US 12,229,675 B2
Adaptive optimization with improved convergence
Sashank Jakkam Reddi, Jersey City, NJ (US); Sanjiv Kumar, Jericho, NY (US); and Satyen Chandrakant Kale, New York, NY (US)
Assigned to GOOGLE LLC, Mountain View, CA (US)
Filed by Google LLC, Mountain View, CA (US)
Filed on Dec. 14, 2022, as Appl. No. 18/081,403.
Application 18/081,403 is a continuation of application No. 16/130,058, filed on Sep. 13, 2018, granted, now 11,586,904.
Prior Publication US 2023/0113984 A1, Apr. 13, 2023
Int. Cl. G06N 3/08 (2023.01); G06F 17/16 (2006.01); G06N 3/045 (2023.01); G06N 20/00 (2019.01)

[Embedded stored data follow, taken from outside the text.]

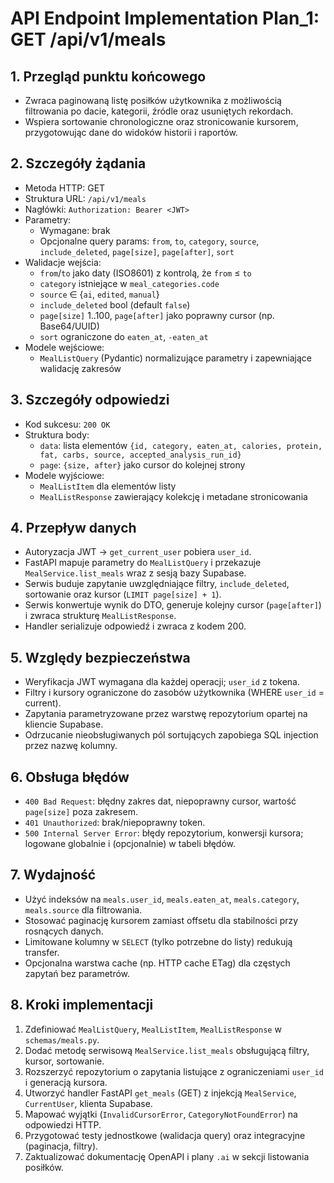 # API Endpoint Implementation Plan_1: GET /api/v1/meals

## 1. Przegląd punktu końcowego

- Zwraca paginowaną listę posiłków użytkownika z możliwością filtrowania po dacie, kategorii, źródle oraz usuniętych rekordach.
- Wspiera sortowanie chronologiczne oraz stronicowanie kursorem, przygotowując dane do widoków historii i raportów.

## 2. Szczegóły żądania

- Metoda HTTP: GET
- Struktura URL: `/api/v1/meals`
- Nagłówki: `Authorization: Bearer <JWT>`
- Parametry:
  - Wymagane: brak
  - Opcjonalne query params: `from`, `to`, `category`, `source`, `include_deleted`, `page[size]`, `page[after]`, `sort`
- Walidacje wejścia:
  - `from`/`to` jako daty (ISO8601) z kontrolą, że `from` ≤ `to`
  - `category` istniejące w `meal_categories.code`
  - `source` ∈ {`ai`, `edited`, `manual`}
  - `include_deleted` bool (default `false`)
  - `page[size]` 1..100, `page[after]` jako poprawny cursor (np. Base64/UUID)
  - `sort` ograniczone do `eaten_at`, `-eaten_at`
- Modele wejściowe:
  - `MealListQuery` (Pydantic) normalizujące parametry i zapewniające walidację zakresów

## 3. Szczegóły odpowiedzi

- Kod sukcesu: `200 OK`
- Struktura body:
  - `data`: lista elementów `{id, category, eaten_at, calories, protein, fat, carbs, source, accepted_analysis_run_id}`
  - `page`: `{size, after}` jako cursor do kolejnej strony
- Modele wyjściowe:
  - `MealListItem` dla elementów listy
  - `MealListResponse` zawierający kolekcję i metadane stronicowania

## 4. Przepływ danych

- Autoryzacja JWT → `get_current_user` pobiera `user_id`.
- FastAPI mapuje parametry do `MealListQuery` i przekazuje `MealService.list_meals` wraz z sesją bazy Supabase.
- Serwis buduje zapytanie uwzględniające filtry, `include_deleted`, sortowanie oraz kursor (`LIMIT page[size] + 1`).
- Serwis konwertuje wynik do DTO, generuje kolejny cursor (`page[after]`) i zwraca strukturę `MealListResponse`.
- Handler serializuje odpowiedź i zwraca z kodem 200.

## 5. Względy bezpieczeństwa

- Weryfikacja JWT wymagana dla każdej operacji; `user_id` z tokena.
- Filtry i kursory ograniczone do zasobów użytkownika (WHERE `user_id` = current).
- Zapytania parametryzowane przez warstwę repozytorium opartej na kliencie Supabase.
- Odrzucanie nieobsługiwanych pól sortujących zapobiega SQL injection przez nazwę kolumny.

## 6. Obsługa błędów

- `400 Bad Request`: błędny zakres dat, niepoprawny cursor, wartość `page[size]` poza zakresem.
- `401 Unauthorized`: brak/niepoprawny token.
- `500 Internal Server Error`: błędy repozytorium, konwersji kursora; logowane globalnie i (opcjonalnie) w tabeli błędów.

## 7. Wydajność

- Użyć indeksów na `meals.user_id`, `meals.eaten_at`, `meals.category`, `meals.source` dla filtrowania.
- Stosować paginację kursorem zamiast offsetu dla stabilności przy rosnących danych.
- Limitowane kolumny w `SELECT` (tylko potrzebne do listy) redukują transfer.
- Opcjonalna warstwa cache (np. HTTP cache ETag) dla częstych zapytań bez parametrów.

## 8. Kroki implementacji

1. Zdefiniować `MealListQuery`, `MealListItem`, `MealListResponse` w `schemas/meals.py`.
2. Dodać metodę serwisową `MealService.list_meals` obsługującą filtry, kursor, sortowanie.
3. Rozszerzyć repozytorium o zapytania listujące z ograniczeniami `user_id` i generacją kursora.
4. Utworzyć handler FastAPI `get_meals` (GET) z injekcją `MealService`, `CurrentUser`, klienta Supabase.
5. Mapować wyjątki (`InvalidCursorError`, `CategoryNotFoundError`) na odpowiedzi HTTP.
6. Przygotować testy jednostkowe (walidacja query) oraz integracyjne (paginacja, filtry).
7. Zaktualizować dokumentację OpenAPI i plany `.ai` w sekcji listowania posiłków.
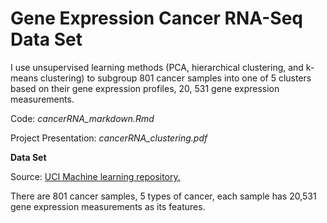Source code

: # Gene Expression Cancer RNA-Seq Data Set

I use unsupervised learning methods (PCA, hierarchical clustering, 
and k-means clustering) to subgroup 801 cancer samples into one of 5 clusters based
on their gene expression profiles, 20, 531 gene expression measurements. 

Code: *cancerRNA_markdown.Rmd*

Project Presentation: *cancerRNA_clustering.pdf*

**Data Set**

Source: [UCI Machine learning repository.](https://archive.ics.uci.edu/ml/datasets/gene+expression+cancer+RNA-Seq)

There are 801 cancer samples, 5 types of cancer, each sample has 20,531 gene expression
measurements as its features. 
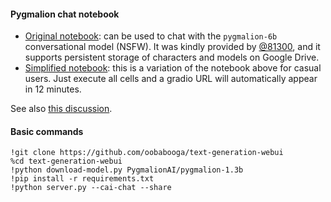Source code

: #### Pygmalion chat notebook

* [Original notebook](https://colab.research.google.com/github/81300/AI-Notebooks/blob/main/Colab-TextGen-GPU.ipynb): can be used to chat with the `pygmalion-6b` conversational model (NSFW). It was kindly provided by [@81300](https://github.com/81300), and it supports persistent storage of characters and models on Google Drive.
* [Simplified notebook](https://colab.research.google.com/github/oobabooga/AI-Notebooks/blob/main/Colab-TextGen-GPU.ipynb): this is a variation of the notebook above for casual users. Just execute all cells and a gradio URL will automatically appear in 12 minutes.

See also [this discussion](https://github.com/oobabooga/text-generation-webui/issues/14).

#### Basic commands

    !git clone https://github.com/oobabooga/text-generation-webui
    %cd text-generation-webui
    !python download-model.py PygmalionAI/pygmalion-1.3b
    !pip install -r requirements.txt
    !python server.py --cai-chat --share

CPC G06N 3/08 (2013.01) [G06F 17/16 (2013.01); G06N 3/045 (2023.01); G06N 20/00 (2019.01)] 20 Claims
OG exemplary drawing
 
1. A computer-implemented method for iteratively training a model over a plurality of iterations based on a set of training data, wherein the model is parameterized by a set of parameters, and wherein the method comprises:
in a first training iteration of the plurality of iterations:
determining, by one or more computing devices, a first candidate learning rate control value based on a first current gradient for a loss function for the model, a current subset of the set of training data, and current values for the set of parameters;
setting, by the one or more computing devices, a first current maximum observed learning rate control value to be equivalent to a greater of two values comprising the first candidate learning rate control value and a first maximum previously observed learning rate control value,
wherein the first maximum previously observed learning rate control value is a maximum value of all previous candidate learning rate control values determined during all previous iterations of the set of iterations that are previous relative to the first training iteration;
determining, by the one or more computing devices, a first current learning rate based at least in part on the first current maximum observed learning rate control value; and
training, by the one or more computing devices, the model via updating the current values for the set of parameters based on the determined first current learning rate, the first current gradient of the loss function for the model, and the current subset of the set of training data; and
in a second training iteration of the plurality of iterations:
determining, by the one or more computing devices, a second candidate learning rate control value based on a second current gradient for the loss function for the model the current subset of the set of training data, and the current values for the set of parameters;
setting by the one or more computing devices, a second current maximum observed learning rate control value to be equivalent to a greater of two values comprising the second candidate learning rate control value and a second maximum previously observed learning rate control value,
wherein the second maximum previously observed learning rate control value is a maximum value of all previous candidate learning rate control values determined during all previous iterations of the set of iterations that are previous relative to the second training iteration;
determining, by the one or more computing devices a second current learning rate based at least in art on the second current maximum observed learning rate control value; and
training, by the one or more computing devices the model via updating the current values for the set of parameters based on the determined second current learning rate, the second current gradient of the loss function for the model, and the current subset of the set of training data.